“Equal justice under law” is more than a quaint expression engraved on the portico of the Supreme Court building. It is a worldview that is central to our American culture. It is also a cornerstone of the conservation movement, but you wouldn’t know it by watching the angry activists that form so much of the modern environmental lobby.
The founders of the nation’s first great conservation movement – Theodore Roosevelt, John Muir, Gifford Pinchot, John Wesley Powell, and others – pioneered the notion of “environmental justice,” but it’s not what you think. That’s because the term is so commonly abused by the POE’s (people opposed to everything). In their oft-stated view of “environmental justice,” it seems the concept requires that we lock up public lands from the public, stop the production of energy, live in smaller homes and quit traveling. We have to scale back our lifestyle, they argue, because our use of the planet Earth is destroying it. To these organizations, environmental justice means the natural resources have rights just as important as our own and must be protected – from us.
That is almost exactly opposite of what Roosevelt and the other early conservationists intended.
The progressives of the last century who created national parks and national forests did so for three primary purposes. First, these lands supplied the natural resources necessary to build a prosperous society, including lumber, water, minerals and recreation. Second, the use of such resources must be monitored and regulated to ensure they are also available to future generations. Those first two purposes are to this day the basis of the divisive – and litigious – nature of environmental disputes. But there was a third purpose, too, found throughout the writings, lectures and letters of Roosevelt and the others. That purpose was to ensure that these resources belong to everyone, not just one segment of the society.
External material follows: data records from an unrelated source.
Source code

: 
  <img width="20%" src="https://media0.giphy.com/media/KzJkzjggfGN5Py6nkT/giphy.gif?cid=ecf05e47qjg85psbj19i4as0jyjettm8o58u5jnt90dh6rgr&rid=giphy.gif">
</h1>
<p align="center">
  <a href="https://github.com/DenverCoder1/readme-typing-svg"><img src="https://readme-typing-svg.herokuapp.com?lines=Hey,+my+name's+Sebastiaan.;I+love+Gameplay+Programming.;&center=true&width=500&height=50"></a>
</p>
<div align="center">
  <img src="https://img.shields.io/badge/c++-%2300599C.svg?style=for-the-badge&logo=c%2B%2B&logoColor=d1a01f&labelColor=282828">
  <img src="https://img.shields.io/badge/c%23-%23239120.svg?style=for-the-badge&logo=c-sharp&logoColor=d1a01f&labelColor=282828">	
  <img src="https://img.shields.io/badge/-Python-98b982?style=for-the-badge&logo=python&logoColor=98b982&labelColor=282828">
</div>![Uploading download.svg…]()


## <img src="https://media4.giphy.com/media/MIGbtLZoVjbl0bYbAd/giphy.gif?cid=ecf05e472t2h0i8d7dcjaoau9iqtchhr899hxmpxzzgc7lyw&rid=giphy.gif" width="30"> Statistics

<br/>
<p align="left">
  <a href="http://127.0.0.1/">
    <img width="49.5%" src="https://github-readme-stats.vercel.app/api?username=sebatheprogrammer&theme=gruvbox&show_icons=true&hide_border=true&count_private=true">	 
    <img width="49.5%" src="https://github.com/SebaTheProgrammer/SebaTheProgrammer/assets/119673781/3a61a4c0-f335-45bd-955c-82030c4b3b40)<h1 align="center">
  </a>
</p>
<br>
The trees in national forests do not belong just to timber companies, nor minerals on public lands only to mining companies, but to everyone, they argued. Similarly, public lands are open to everyone, not just the ranchers with grazing permits. Believe it or not, this theory was highly contentious at the time. Perhaps we need that debate again.
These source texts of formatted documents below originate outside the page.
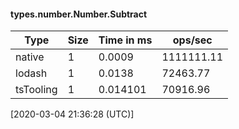 #### types.number.Number.Subtract

| Type | Size       | Time in ms | ops/sec |
|------|------------|------------|---------|
| native | 1 | 0.0009 | 1111111.11 |
| lodash | 1 | 0.0138 | 72463.77 |
| tsTooling | 1 | 0.014101 | 70916.96 |

[2020-03-04 21:36:28 (UTC)]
Today’s environmental lobby would close most public lands to all but the hearty few able to walk there and lucky enough to live nearby. They would allow the national forests – one of the greatest legacies of the early conservationists – to die and burn before allowing anyone to cut a tree. And they would lock up all our energy resources, perpetuating our dependence on foreign oil. In their view, America’s resources may belong to everyone, but not everyone gets a seat at the decision-making table. Those who seek preservation for the future – without any use by our generation – are more in charge of the debate than ever. But do public resources belong only to environmentalists? That view may seem like “equal justice under law,” but only if you think some of us are more equal than others.
I disagree with you about accessibility. As one who has explored much of the Western United States and hiked in many of the national forests I believe these lands should remain a challenge to all. Keep it wild.
Somewhere someone forgot all about managing public lands for the”greatest good for the greatest number” Gifford Pinchot thought it ws important.